Where you put let expressions is up to you as the author of your configuration files.

One helpful convention to follow: When using URL to other configuration files, it is good practice to use let expressions to bind them to a name at the beginning of your configuration file, as was done in the original Neuron configuration example. This makes it easy to see your external dependencies at a glance. Conversely if you scatter URLs through a large configuration file, it can become hard to remember which files depend on which other files.

The Membrane Constructor

Let's examine the contents of https://neuronbench.com/imalsogreg/docs-demo/membranes.ffg.

let channels = https://neuronbench.com/imalsogreg/docs-demo/channels.ffg
let leak = channels.giant_squid.leak
let k_slow = channels.rat_thalamocortical.k_slow
let na_transient = channels.rat_thalamocortical.na_transient
let hcn_soma = channels.rat_ca1_pyramidal.hcn_soma
let hcn_dendrite = channels.rat_ca1_pyramidal.hcn_dendrite

in {

  pyramidal_cell: {

    apical_dendrite: Membrane {
      capacitance_farads_per_square_cm: 2.0e-6,
      membrane_channels: [
        { channel: na_transient , siemens_per_square_cm: 0.023 },
        { channel: leak , siemens_per_square_cm: 0.03e-3 },
        { channel: hcn_dendrite , siemens_per_square_cm: 0.08e-3 },
        { channel: k_slow , siemens_per_square_cm: 0.040 }
      ]
    },

    basal_dendrite: Membrane {
      capacitance_farads_per_square_cm: 2.0e-6,
      membrane_channels: [
        { channel: leak , siemens_per_square_cm: 0.03e-3 },
        { channel: hcn_dendrite , siemens_per_square_cm: 0.08e-3 }
      ]
    },

    axon_initial_segment: Membrane {
      capacitance_farads_per_square_cm: 1.0e-6,
      membrane_channels: [
        { channel: na_transient , siemens_per_square_cm: 120.0e-3 },
        { channel: leak , siemens_per_square_cm: 0.3e-3 },
        { channel: k_slow , siemens_per_square_cm: 36.0e-3 }
      ]
    },

    axon: Membrane {
      capacitance_farads_per_square_cm: 1.0e-6,
      membrane_channels: [
        { channel: na_transient , siemens_per_square_cm: 120.0e-3 },
        { channel: leak , siemens_per_square_cm: 0.3e-3 },
        { channel: k_slow , siemens_per_square_cm: 36.0e-3 }
      ]
    },

    soma: Membrane {
      capacitance_farads_per_square_cm: 1.0e-6,
      membrane_channels: [
        { channel: k_slow, siemens_per_square_cm: 36.0e-3 },
        { channel: na_transient, siemens_per_square_cm: 120.0e-3 },
        { channel: leak, siemens_per_square_cm: 3.0e-5 }
      ]
    }

  }
}

Aside - Bare records

There are two things to understand before we focus on the details of a Membrane - The use of let _ in _ and the fact that the top level record in this file does not have a constructor.

We use let _ in _ to import the configuration at https://neuronbench.com/imalsogreg/docs-demo/channels.ffg and give it the name channels.

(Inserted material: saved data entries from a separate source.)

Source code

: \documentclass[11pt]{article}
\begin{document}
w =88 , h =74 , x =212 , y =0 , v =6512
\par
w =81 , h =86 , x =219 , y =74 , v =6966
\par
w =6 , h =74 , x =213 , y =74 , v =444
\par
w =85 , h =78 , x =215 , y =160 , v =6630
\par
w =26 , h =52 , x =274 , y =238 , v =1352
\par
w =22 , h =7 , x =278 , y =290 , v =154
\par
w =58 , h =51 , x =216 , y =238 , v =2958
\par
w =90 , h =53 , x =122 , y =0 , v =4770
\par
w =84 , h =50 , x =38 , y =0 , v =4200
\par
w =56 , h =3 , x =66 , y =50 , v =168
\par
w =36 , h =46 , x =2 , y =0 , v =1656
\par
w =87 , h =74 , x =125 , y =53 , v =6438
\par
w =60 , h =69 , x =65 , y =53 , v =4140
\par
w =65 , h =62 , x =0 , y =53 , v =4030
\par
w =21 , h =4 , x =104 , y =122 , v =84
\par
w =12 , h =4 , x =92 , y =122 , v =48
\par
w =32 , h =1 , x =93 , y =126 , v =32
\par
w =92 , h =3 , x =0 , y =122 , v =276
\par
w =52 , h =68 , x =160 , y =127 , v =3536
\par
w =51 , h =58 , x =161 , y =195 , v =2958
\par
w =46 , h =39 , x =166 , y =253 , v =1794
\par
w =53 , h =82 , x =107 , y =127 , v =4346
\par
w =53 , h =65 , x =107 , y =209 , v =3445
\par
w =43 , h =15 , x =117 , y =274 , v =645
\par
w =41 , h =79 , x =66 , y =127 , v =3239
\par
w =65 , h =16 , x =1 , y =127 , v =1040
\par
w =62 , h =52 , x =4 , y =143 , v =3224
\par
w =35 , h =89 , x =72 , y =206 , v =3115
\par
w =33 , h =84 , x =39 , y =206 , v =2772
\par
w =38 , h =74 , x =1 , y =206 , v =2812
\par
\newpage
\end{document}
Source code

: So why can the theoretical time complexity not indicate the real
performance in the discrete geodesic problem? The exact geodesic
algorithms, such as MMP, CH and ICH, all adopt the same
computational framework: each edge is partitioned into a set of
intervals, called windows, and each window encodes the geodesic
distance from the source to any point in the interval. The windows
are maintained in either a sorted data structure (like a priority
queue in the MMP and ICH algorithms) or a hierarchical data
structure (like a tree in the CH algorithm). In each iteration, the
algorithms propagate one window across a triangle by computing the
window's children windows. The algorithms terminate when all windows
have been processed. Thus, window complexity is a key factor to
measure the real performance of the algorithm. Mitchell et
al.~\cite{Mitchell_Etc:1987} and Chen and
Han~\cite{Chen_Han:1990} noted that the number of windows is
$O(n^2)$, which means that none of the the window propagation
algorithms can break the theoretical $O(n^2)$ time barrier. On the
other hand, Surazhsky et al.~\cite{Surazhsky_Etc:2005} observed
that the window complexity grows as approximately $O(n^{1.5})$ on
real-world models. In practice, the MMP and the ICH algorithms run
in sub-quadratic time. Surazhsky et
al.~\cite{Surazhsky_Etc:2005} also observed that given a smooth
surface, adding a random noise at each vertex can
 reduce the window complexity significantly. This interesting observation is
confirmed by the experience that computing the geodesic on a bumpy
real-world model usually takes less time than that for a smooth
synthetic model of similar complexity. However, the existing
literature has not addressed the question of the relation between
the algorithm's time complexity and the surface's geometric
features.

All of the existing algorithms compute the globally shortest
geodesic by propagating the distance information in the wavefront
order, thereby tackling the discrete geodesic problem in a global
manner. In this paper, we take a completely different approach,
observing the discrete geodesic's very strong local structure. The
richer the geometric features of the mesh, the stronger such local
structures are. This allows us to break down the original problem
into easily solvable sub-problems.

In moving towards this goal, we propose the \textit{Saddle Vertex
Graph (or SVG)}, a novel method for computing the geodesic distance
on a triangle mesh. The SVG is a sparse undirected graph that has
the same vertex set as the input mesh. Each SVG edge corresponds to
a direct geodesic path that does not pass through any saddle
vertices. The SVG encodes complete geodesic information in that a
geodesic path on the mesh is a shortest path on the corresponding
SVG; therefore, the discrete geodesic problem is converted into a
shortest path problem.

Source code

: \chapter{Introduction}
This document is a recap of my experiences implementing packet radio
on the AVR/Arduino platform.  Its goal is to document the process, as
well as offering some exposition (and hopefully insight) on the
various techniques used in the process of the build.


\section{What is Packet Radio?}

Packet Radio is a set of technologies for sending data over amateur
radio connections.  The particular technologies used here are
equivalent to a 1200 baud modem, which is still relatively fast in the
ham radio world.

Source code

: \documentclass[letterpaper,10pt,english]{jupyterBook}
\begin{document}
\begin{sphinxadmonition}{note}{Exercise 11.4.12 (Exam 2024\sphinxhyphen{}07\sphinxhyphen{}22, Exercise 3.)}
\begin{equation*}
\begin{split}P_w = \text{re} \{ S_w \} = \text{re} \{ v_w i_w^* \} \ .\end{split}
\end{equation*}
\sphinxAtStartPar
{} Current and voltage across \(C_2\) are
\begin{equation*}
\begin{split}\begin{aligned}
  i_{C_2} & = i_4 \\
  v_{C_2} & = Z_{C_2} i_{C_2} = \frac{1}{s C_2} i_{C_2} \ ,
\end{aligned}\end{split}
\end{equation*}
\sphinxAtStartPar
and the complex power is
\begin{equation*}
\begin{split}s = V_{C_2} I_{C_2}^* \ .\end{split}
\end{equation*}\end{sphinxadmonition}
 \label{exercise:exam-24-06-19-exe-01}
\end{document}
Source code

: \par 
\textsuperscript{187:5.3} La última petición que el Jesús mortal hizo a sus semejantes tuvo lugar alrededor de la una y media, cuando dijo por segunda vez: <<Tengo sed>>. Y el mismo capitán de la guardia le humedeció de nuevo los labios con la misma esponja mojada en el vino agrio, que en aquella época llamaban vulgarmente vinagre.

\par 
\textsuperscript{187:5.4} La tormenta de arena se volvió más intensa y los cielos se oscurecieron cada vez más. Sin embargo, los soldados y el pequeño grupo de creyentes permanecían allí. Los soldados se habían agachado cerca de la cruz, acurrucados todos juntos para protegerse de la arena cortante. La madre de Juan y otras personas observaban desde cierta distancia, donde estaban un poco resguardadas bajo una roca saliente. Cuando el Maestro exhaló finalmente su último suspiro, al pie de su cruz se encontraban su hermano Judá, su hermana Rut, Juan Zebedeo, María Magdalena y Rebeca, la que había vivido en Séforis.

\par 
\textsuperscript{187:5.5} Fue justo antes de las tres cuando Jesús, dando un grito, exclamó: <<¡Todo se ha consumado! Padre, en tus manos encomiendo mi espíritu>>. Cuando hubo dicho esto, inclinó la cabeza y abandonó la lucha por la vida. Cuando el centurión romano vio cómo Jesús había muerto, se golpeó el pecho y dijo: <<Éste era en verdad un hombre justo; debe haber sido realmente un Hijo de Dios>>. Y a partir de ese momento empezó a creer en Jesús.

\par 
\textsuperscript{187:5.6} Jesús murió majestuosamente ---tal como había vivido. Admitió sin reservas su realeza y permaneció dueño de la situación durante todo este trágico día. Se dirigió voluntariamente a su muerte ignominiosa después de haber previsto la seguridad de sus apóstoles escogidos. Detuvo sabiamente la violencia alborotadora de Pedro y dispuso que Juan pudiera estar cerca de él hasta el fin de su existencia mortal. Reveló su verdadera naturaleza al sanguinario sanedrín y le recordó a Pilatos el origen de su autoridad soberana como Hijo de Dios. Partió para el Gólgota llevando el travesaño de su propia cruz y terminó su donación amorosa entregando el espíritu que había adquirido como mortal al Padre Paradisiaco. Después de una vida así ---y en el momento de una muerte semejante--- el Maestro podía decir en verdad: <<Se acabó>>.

Then we use more let bindings to bind subfields of channels to short names. For example, we bind channels.giant_squid.leak to the name leak. Later, when we examine the channels.ffg configuration file, we will see how these subfields giant_squid and leak are defined.

After our name bindings, we have a top-level record with no constructor. It has one top-level field, pyramidal_cell, which in turn has the fields apical_dendrite, basal_dendrite, axon_initial_segment, etc. Only under these fields do we see our constructor, Membrane. How do we interpret these top-level records with no constructor?

A top-level record without a constructor can have any fields that you like. It is a free-from way for you to organize your data. This is the main distinction between bare records and records that start with constructors. Bare records are flexible and can take whatever shape is useful for you in organizing your data. Constructor records represent concrete entities in the simulation and must contain exactly the set of fields and sub-fields needed by that entity.

Membranes

A Membrane represents a unit area of cell membrane, which has an intrinsic capacitance (per unit area) and any number of active ion conductances (also per unit area).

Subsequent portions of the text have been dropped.